### Activity
Going through the data below, please show each line containing the string "螺旋攻击".

Source texts of formatted documents
--------------------------------

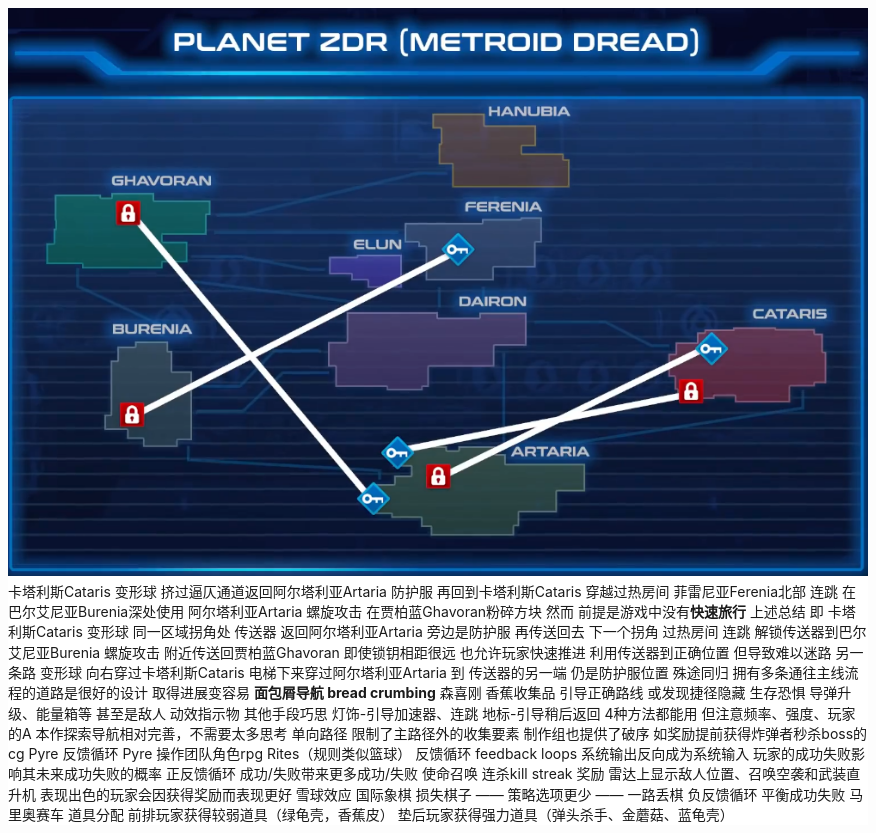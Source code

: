 ![image3](../onimg/1bf22224596c4097866424e155d5e5fa.png)
卡塔利斯Cataris 变形球 挤过逼仄通道返回阿尔塔利亚Artaria 防护服
再回到卡塔利斯Cataris 穿越过热房间
菲雷尼亚Ferenia北部 连跳 在巴尔艾尼亚Burenia深处使用
阿尔塔利亚Artaria 螺旋攻击 在贾柏蓝Ghavoran粉碎方块
然而 前提是游戏中没有**快速旅行**
上述总结 即
卡塔利斯Cataris 变形球 同一区域拐角处 传送器 返回阿尔塔利亚Artaria 旁边是防护服
再传送回去 下一个拐角 过热房间
连跳 解锁传送器到巴尔艾尼亚Burenia 螺旋攻击 附近传送回贾柏蓝Ghavoran
即使锁钥相距很远 也允许玩家快速推进 利用传送器到正确位置
但导致难以迷路
另一条路 变形球 向右穿过卡塔利斯Cataris 电梯下来穿过阿尔塔利亚Artaria 到
传送器的另一端 仍是防护服位置 殊途同归
拥有多条通往主线流程的道路是很好的设计 取得进展变容易
**面包屑导航 bread crumbing**
森喜刚 香蕉收集品 引导正确路线 或发现捷径隐藏
生存恐惧 导弹升级、能量箱等 甚至是敌人 动效指示物
其他手段巧思
灯饰-引导加速器、连跳 地标-引导稍后返回
4种方法都能用 但注意频率、强度、玩家的A
本作探索导航相对完善，不需要太多思考
单向路径 限制了主路径外的收集要素
制作组也提供了破序 如奖励提前获得炸弹者秒杀boss的cg
Pyre 反馈循环
Pyre 操作团队角色rpg Rites（规则类似篮球）
反馈循环 feedback loops 系统输出反向成为系统输入
玩家的成功失败影响其未来成功失败的概率
正反馈循环 成功/失败带来更多成功/失败
使命召唤 连杀kill streak 奖励 雷达上显示敌人位置、召唤空袭和武装直升机
表现出色的玩家会因获得奖励而表现更好 雪球效应
国际象棋 损失棋子 —— 策略选项更少 —— 一路丢棋
负反馈循环 平衡成功失败
马里奥赛车 道具分配 前排玩家获得较弱道具（绿龟壳，香蕉皮）
垫后玩家获得强力道具（弹头杀手、金蘑菇、蓝龟壳）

--------------------------------

### The completed task
阿尔塔利亚Artaria 螺旋攻击 在贾柏蓝Ghavoran粉碎方块
连跳 解锁传送器到巴尔艾尼亚Burenia 螺旋攻击 附近传送回贾柏蓝Ghavoran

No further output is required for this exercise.